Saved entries
##########

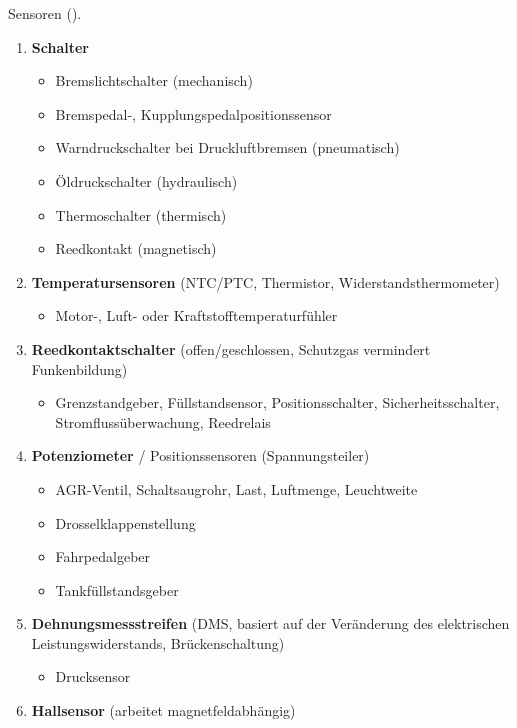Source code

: Sensoren (\textcite{respondeck:2019:servicetechniker}).

\begin{enumerate}
\item
  \textbf{Schalter}

  \begin{itemize}
  \item
    Bremslichtschalter (mechanisch)
  \item
    Bremspedal-, Kupplungspedalpositionssensor
  \item
    Warndruckschalter bei Druckluftbremsen (pneumatisch)
  \item
    Öldruckschalter (hydraulisch)
  \item
    Thermoschalter (thermisch)
  \item
    Reedkontakt (magnetisch)
  \end{itemize}
\item
  \textbf{Temperatursensoren} (NTC/PTC, Thermistor,
  Widerstandsthermometer)

  \begin{itemize}
  \item
    Motor-, Luft- oder Kraftstofftemperaturfühler
  \end{itemize}
\item
  \textbf{Reedkontaktschalter} (offen/geschlossen, Schutzgas vermindert
  Funkenbildung)

  \begin{itemize}
  \item
    Grenzstandgeber, Füllstandsensor, Positionsschalter,
    Sicherheitsschalter, Stromflussüberwachung, Reedrelais
  \end{itemize}
\item
  \textbf{Potenziometer} / Positionssensoren (Spannungsteiler)

  \begin{itemize}
  \item
    AGR-Ventil, Schaltsaugrohr, Last, Luftmenge, Leuchtweite
  \item
    Drosselklappenstellung
  \item
    Fahrpedalgeber
  \item
    Tankfüllstandsgeber
  \end{itemize}
\item
  \textbf{Dehnungsmessstreifen} (DMS, basiert auf der Veränderung des
  elektrischen Leistungswiderstands, Brückenschaltung)

  \begin{itemize}
  \item
    Drucksensor
  \end{itemize}
\item
  \textbf{Hallsensor} (arbeitet magnetfeldabhängig)


\end{enumerate}
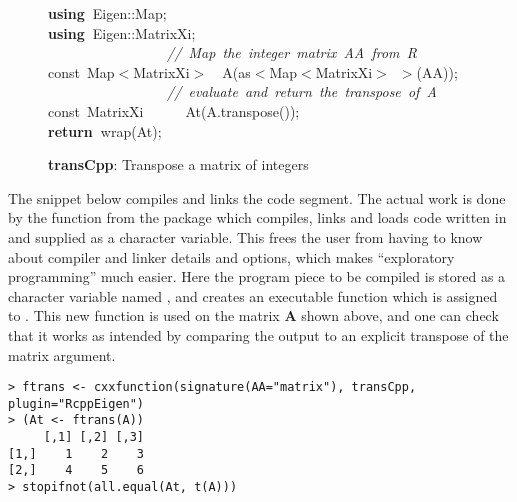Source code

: \documentclass[shortnames,article]{jss}
\newcommand{\hlstd}[1]{\textcolor[rgb]{0,0,0}{#1}}
\newcommand{\hlslc}[1]{\textcolor[rgb]{0.67,0.13,0.13}{\it{#1}}}
\newcommand{\hlsym}[1]{\textcolor[rgb]{0,0,0}{#1}}
\newcommand{\hlkwa}[1]{\textcolor[rgb]{0.61,0.13,0.93}{\bf{#1}}}
\newcommand{\hlkwb}[1]{\textcolor[rgb]{0.13,0.54,0.13}{#1}}
\newcommand{\hlkwd}[1]{\textcolor[rgb]{0,0,0}{#1}}
\begin{document}
\begin{figure}[htb]
    \noindent
    \ttfamily
    \hlstd{}\hlkwa{using\ }\hlstd{Eigen}\hlsym{::}\hlstd{Map}\hlsym{;}\hspace*{\fill}\\
    \hlstd{}\hlkwa{using\ }\hlstd{Eigen}\hlsym{::}\hlstd{MatrixXi}\hlsym{;}\hspace*{\fill}\\
    \hlstd{}\hlstd{\ \ \ \ \ \ \ \ \ \ \ \ \ \ \ \ \ }\hlstd{}\hlslc{//\ Map\ the\ integer\ matrix\ AA\ from\ R}\hspace*{\fill}\\
    \hlstd{}\hlkwb{const\ }\hlstd{Map}\hlsym{$<$}\hlstd{MatrixXi}\hlsym{$>$}\hlstd{\ \ }\hlsym{}\hlstd{}\hlkwd{A}\hlstd{}\hlsym{(}\hlstd{as}\hlsym{$<$}\hlstd{Map}\hlsym{$<$}\hlstd{MatrixXi}\hlsym{$>$\ $>$(}\hlstd{AA}\hlsym{));}\hspace*{\fill}\\
    \hlstd{}\hlstd{\ \ \ \ \ \ \ \ \ \ \ \ \ \ \ \ \ }\hlstd{}\hlslc{//\ evaluate\ and\ return\ the\ transpose\ of\ A}\hspace*{\fill}\\
    \hlstd{}\hlkwb{const\ }\hlstd{MatrixXi}\hlstd{\ \ \ \ \ \ }\hlstd{}\hlkwd{At}\hlstd{}\hlsym{(}\hlstd{A}\hlsym{.}\hlstd{}\hlkwd{transpose}\hlstd{}\hlsym{());}\hspace*{\fill}\\
    \hlstd{}\hlkwa{return\ }\hlstd{}\hlkwd{wrap}\hlstd{}\hlsym{(}\hlstd{At}\hlsym{);}\hlstd{}\hspace*{\fill}
    \normalfont
  \caption{\textbf{transCpp}: Transpose a matrix of integers}
  \label{trans}
\end{figure}

The  snippet below compiles and links the  code
segment. The actual work is done by the function  from the 
package which compiles, links and loads code written in  and
supplied as a character variable.  This frees the user from having to know about
compiler and linker details and options, which makes ``exploratory
programming'' much easier.  Here the program piece to be compiled is stored
as a character variable named , and  creates
an executable function which is assigned to .  This new function
is used on the matrix $\bm A$ shown above, and one can check that it works as intended
by comparing the output to an explicit transpose of the matrix argument.
\begin{verbatim}
> ftrans <- cxxfunction(signature(AA="matrix"), transCpp, plugin="RcppEigen")
> (At <- ftrans(A))
     [,1] [,2] [,3]
[1,]    1    2    3
[2,]    4    5    6
> stopifnot(all.equal(At, t(A)))
\end{verbatim}
\end{document}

##########

◆ **Exercise description**
Find all lines holding the word "textcolor" in the records above and copy them.

◆ **Response to this task**
\newcommand{\hlstd}[1]{\textcolor[rgb]{0,0,0}{#1}}
\newcommand{\hlslc}[1]{\textcolor[rgb]{0.67,0.13,0.13}{\it{#1}}}
\newcommand{\hlsym}[1]{\textcolor[rgb]{0,0,0}{#1}}
\newcommand{\hlkwa}[1]{\textcolor[rgb]{0.61,0.13,0.93}{\bf{#1}}}
\newcommand{\hlkwb}[1]{\textcolor[rgb]{0.13,0.54,0.13}{#1}}
\newcommand{\hlkwd}[1]{\textcolor[rgb]{0,0,0}{#1}}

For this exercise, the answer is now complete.